El domingo, también en Twitter, rechazó cualquier colusión y acusó a los demócratas de usar “esta terrible cacería de brujas para hacer política”.

Manafort se presenta al FBI

Manafort y Gates “canalizaron millones de dólares” hacia cuentas abiertas por ellos mismos o sus “cómplices” en Chipre, San Vicente y las Granadinas y las islas Seychelles, apuntó Mueller.

Esa actividad, señala el documento judicial, ocurrió entre 2008 y 2017, y por lo que se mantuvo cuando Manafort conducía la campaña de Trump.

De acuerdo con el fiscal especial, ambos, “junto con otros, conspiraron de forma consciente e intencional para defraudar a Estados Unidos”.

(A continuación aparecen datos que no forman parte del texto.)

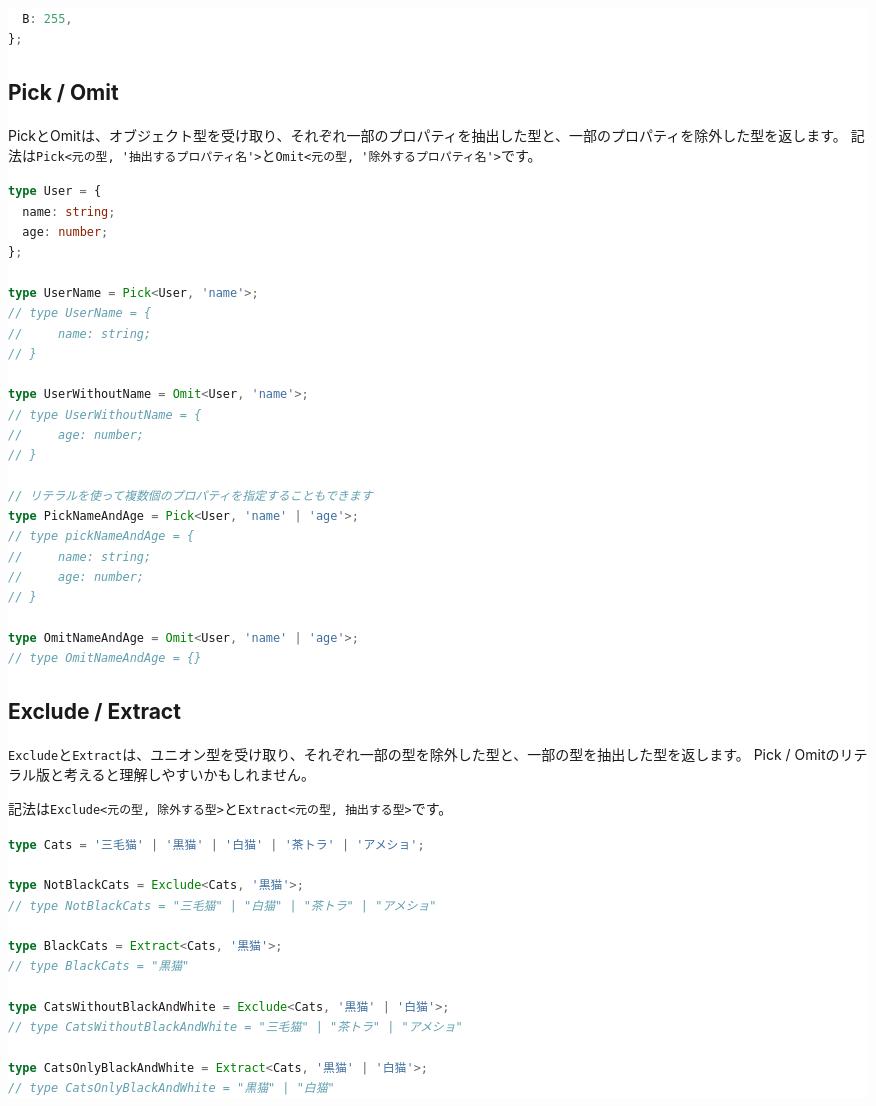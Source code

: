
 ```typescript
  B: 255,
};
```

## Pick / Omit

PickとOmitは、オブジェクト型を受け取り、それぞれ一部のプロパティを抽出した型と、一部のプロパティを除外した型を返します。
記法は`Pick<元の型, '抽出するプロパティ名'>`と`Omit<元の型, '除外するプロパティ名'>`です。

```typescript
type User = {
  name: string;
  age: number;
};

type UserName = Pick<User, 'name'>;
// type UserName = {
//     name: string;
// }

type UserWithoutName = Omit<User, 'name'>;
// type UserWithoutName = {
//     age: number;
// }

// リテラルを使って複数個のプロパティを指定することもできます
type PickNameAndAge = Pick<User, 'name' | 'age'>;
// type pickNameAndAge = {
//     name: string;
//     age: number;
// }

type OmitNameAndAge = Omit<User, 'name' | 'age'>;
// type OmitNameAndAge = {}
```

## Exclude / Extract

`Exclude`と`Extract`は、ユニオン型を受け取り、それぞれ一部の型を除外した型と、一部の型を抽出した型を返します。
Pick / Omitのリテラル版と考えると理解しやすいかもしれません。

記法は`Exclude<元の型, 除外する型>`と`Extract<元の型, 抽出する型>`です。

```typescript
type Cats = '三毛猫' | '黒猫' | '白猫' | '茶トラ' | 'アメショ';

type NotBlackCats = Exclude<Cats, '黒猫'>;
// type NotBlackCats = "三毛猫" | "白猫" | "茶トラ" | "アメショ"

type BlackCats = Extract<Cats, '黒猫'>;
// type BlackCats = "黒猫"

type CatsWithoutBlackAndWhite = Exclude<Cats, '黒猫' | '白猫'>;
// type CatsWithoutBlackAndWhite = "三毛猫" | "茶トラ" | "アメショ"

type CatsOnlyBlackAndWhite = Extract<Cats, '黒猫' | '白猫'>;
// type CatsOnlyBlackAndWhite = "黒猫" | "白猫"
```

De esta forma, Mueller dejó abierta la puerta a más imputaciones por este caso.

Manafort se presentó la mañana del lunes voluntariamente en la oficina local del FBI (la policía federal estadounidense) en Washington, acompañado de un hombre que no fue identificado, después de recibir una orden para entregarse.

En tanto, el exasesor de campaña para Relaciones Exteriores de Trump, George Papadopolous, se declaró culpable de haber mentido a agentes del FBI que lo interrogaron sobre la presunta colusión con Rusia.

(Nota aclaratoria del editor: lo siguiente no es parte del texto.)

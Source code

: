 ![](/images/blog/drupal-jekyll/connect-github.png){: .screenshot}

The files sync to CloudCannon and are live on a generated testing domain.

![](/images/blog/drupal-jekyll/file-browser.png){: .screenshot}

El canal de televisión CNN informó el viernes que un gran jurado federal autorizó la imputación formal de al menos una persona, desatando una oleada de rumores sobre inminentes arrestos en Washington.

Interminable controversia

Mueller, que dirigió el FBI durante 12 años, fue escogido en mayo de este año para conducir las investigaciones sobre el papel de Rusia en las elecciones presidenciales de 2016.

Las sospechas sobre los contactos entre el equipo de Trump y Rusia durante la campaña e inmediatamente después de su victoria electoral ya provocaron verdaderos terremotos políticos en el nuevo gobierno.

Luego de su investidura, Trump nombró al general Michael Flynn como su asesor de Seguridad Nacional, pero tuvo que despedirlo apenas 20 días después al conocerse que mantuvo contactos ocultos con diplomáticos rusos.

En tanto, el nuevo secretario de Justicia y Fiscal General, Jeff Sessions, tuvo que recusarse de cualquier pesquisa sobre el caso, ya que también mantuvo contactos no divulgados con diplomáticos rusos.

Trump forzó posteriormente la renuncia del director del FBI, James Comey, por considerar que había permitido que las investigaciones se concentraran en Flynn.

Ante este cuadro caótico, Mueller fue nombrado fiscal especial. Su intachable legado y su integridad son reconocidos unánimemente en Washington, algo poco frecuente.

Según la prensa local, Mueller solicitó a la Casa Blanca la entrega de una extensa lista de documentos, incluyendo detalles referidos a las discusiones internas que condujeron a la destitución de Comey.